7月25日に広島市で開幕する陸上競技のインターハイ。その出場切符を懸けたブロック大会が各地で行われる。近畿大会(6月12~15日/京都市)では、女子800m日本記録保持者の久保凛(東大阪大敬愛高3年・大阪)のほか、兵庫大会の女子100mH準決勝で13秒31(+0.7)の高校新をマークした井上凪紗(滝川二高3年)と13秒46(+1.7)の高1最高で走った福田花奏(同1年)にも熱視線が注がれる。

あこがれの先輩を追って記録更新中

兵庫大会は井上が13秒13(+2.1)で制し、2位の福田も13秒27。追い風参考記録だが、従来の高校記録13秒34に比すると、ともに衝撃的なタイムだ。

福田は昨年の全日中2位で、U16大会をU18日本新となる13秒09(+1.6)で優勝。昨年の佐賀国民スポーツ大会を13秒49(+1.0)で制した井上にあこがれて、滝川二高に進学した。

中学と高校ではハードルの規格が異なる。高さが上がり、ハードル間の距離も長くなる。規格変更に戸惑う選手は少なくない。福田も高校デビューは14秒74(-1.5)だった。福田は「試合に出るたびに記録があがってきましたが、後半はハードルの高さが怖くて、スピードが落ちてしまいます」と話す。

初めてのインターハイ路線は、13秒98で走った神戸市予選からスタート。兵庫大会当日の朝は「目標は高く持つ方がいい」と考え、「お母さんに、13秒5を出してくるよと言って家を出てきました」。予選で有言実行の13秒59(+0.1)。高1歴代最高記録を14年ぶりに更新し、準決勝と決勝ではさらに記録を短縮した。

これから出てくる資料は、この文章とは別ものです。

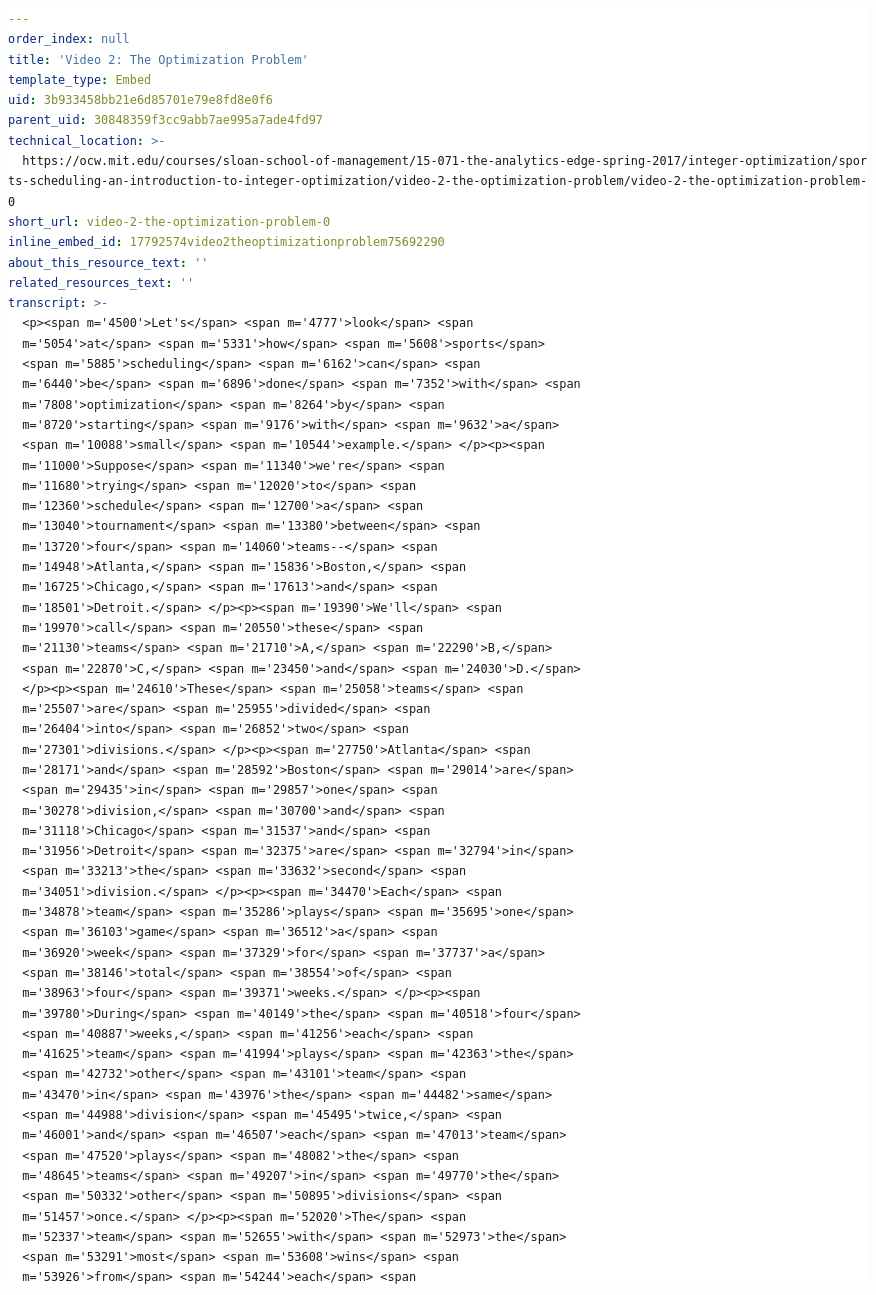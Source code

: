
 ```yaml
---
order_index: null
title: 'Video 2: The Optimization Problem'
template_type: Embed
uid: 3b933458bb21e6d85701e79e8fd8e0f6
parent_uid: 30848359f3cc9abb7ae995a7ade4fd97
technical_location: >-
  https://ocw.mit.edu/courses/sloan-school-of-management/15-071-the-analytics-edge-spring-2017/integer-optimization/sports-scheduling-an-introduction-to-integer-optimization/video-2-the-optimization-problem/video-2-the-optimization-problem-0
short_url: video-2-the-optimization-problem-0
inline_embed_id: 17792574video2theoptimizationproblem75692290
about_this_resource_text: ''
related_resources_text: ''
transcript: >-
  <p><span m='4500'>Let's</span> <span m='4777'>look</span> <span
  m='5054'>at</span> <span m='5331'>how</span> <span m='5608'>sports</span>
  <span m='5885'>scheduling</span> <span m='6162'>can</span> <span
  m='6440'>be</span> <span m='6896'>done</span> <span m='7352'>with</span> <span
  m='7808'>optimization</span> <span m='8264'>by</span> <span
  m='8720'>starting</span> <span m='9176'>with</span> <span m='9632'>a</span>
  <span m='10088'>small</span> <span m='10544'>example.</span> </p><p><span
  m='11000'>Suppose</span> <span m='11340'>we're</span> <span
  m='11680'>trying</span> <span m='12020'>to</span> <span
  m='12360'>schedule</span> <span m='12700'>a</span> <span
  m='13040'>tournament</span> <span m='13380'>between</span> <span
  m='13720'>four</span> <span m='14060'>teams--</span> <span
  m='14948'>Atlanta,</span> <span m='15836'>Boston,</span> <span
  m='16725'>Chicago,</span> <span m='17613'>and</span> <span
  m='18501'>Detroit.</span> </p><p><span m='19390'>We'll</span> <span
  m='19970'>call</span> <span m='20550'>these</span> <span
  m='21130'>teams</span> <span m='21710'>A,</span> <span m='22290'>B,</span>
  <span m='22870'>C,</span> <span m='23450'>and</span> <span m='24030'>D.</span>
  </p><p><span m='24610'>These</span> <span m='25058'>teams</span> <span
  m='25507'>are</span> <span m='25955'>divided</span> <span
  m='26404'>into</span> <span m='26852'>two</span> <span
  m='27301'>divisions.</span> </p><p><span m='27750'>Atlanta</span> <span
  m='28171'>and</span> <span m='28592'>Boston</span> <span m='29014'>are</span>
  <span m='29435'>in</span> <span m='29857'>one</span> <span
  m='30278'>division,</span> <span m='30700'>and</span> <span
  m='31118'>Chicago</span> <span m='31537'>and</span> <span
  m='31956'>Detroit</span> <span m='32375'>are</span> <span m='32794'>in</span>
  <span m='33213'>the</span> <span m='33632'>second</span> <span
  m='34051'>division.</span> </p><p><span m='34470'>Each</span> <span
  m='34878'>team</span> <span m='35286'>plays</span> <span m='35695'>one</span>
  <span m='36103'>game</span> <span m='36512'>a</span> <span
  m='36920'>week</span> <span m='37329'>for</span> <span m='37737'>a</span>
  <span m='38146'>total</span> <span m='38554'>of</span> <span
  m='38963'>four</span> <span m='39371'>weeks.</span> </p><p><span
  m='39780'>During</span> <span m='40149'>the</span> <span m='40518'>four</span>
  <span m='40887'>weeks,</span> <span m='41256'>each</span> <span
  m='41625'>team</span> <span m='41994'>plays</span> <span m='42363'>the</span>
  <span m='42732'>other</span> <span m='43101'>team</span> <span
  m='43470'>in</span> <span m='43976'>the</span> <span m='44482'>same</span>
  <span m='44988'>division</span> <span m='45495'>twice,</span> <span
  m='46001'>and</span> <span m='46507'>each</span> <span m='47013'>team</span>
  <span m='47520'>plays</span> <span m='48082'>the</span> <span
  m='48645'>teams</span> <span m='49207'>in</span> <span m='49770'>the</span>
  <span m='50332'>other</span> <span m='50895'>divisions</span> <span
  m='51457'>once.</span> </p><p><span m='52020'>The</span> <span
  m='52337'>team</span> <span m='52655'>with</span> <span m='52973'>the</span>
  <span m='53291'>most</span> <span m='53608'>wins</span> <span
  m='53926'>from</span> <span m='54244'>each</span> <span
```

いくら中学時代に優れた実績を持つとはいえ、高校に進学してまだ2ヵ月。本人も「もう、びっくり、驚きです」という著しい躍進の背景には、練習環境と探究心がある。普段の練習では、井上や兵庫大会準決勝で14秒06をマークした幸玉いちか(3年)らと切磋琢磨する。そのなかで、前半の走りが課題の井上がハードルを3台並べて、スタート練習を反復しているのを見て、福田も課題を克服しようと工夫。「10台で練習させてほしいと、潮﨑(傑)先生に言って、それをやってきました」と後半の走りを磨いた。「さばく練習はまだできていませんが、ハードルを跳んでいた感覚から走り抜ける感覚に変わってきました」と言い、“高い=怖い”が解消されつつある。

兵庫県大会では、井上は「負けたくない」と、後輩の躍進に発奮した。一方の福田は「凪紗先輩の速さを体感できました。あこがれの先輩が、背中が近い存在になってきたと思っています」。2位に入った100mでも準決勝で11秒82(+2.0)の自己ベストをマークした福田の可能性は底が見えない。近畿大会でも、記録への期待感が伴う好勝負が待っている。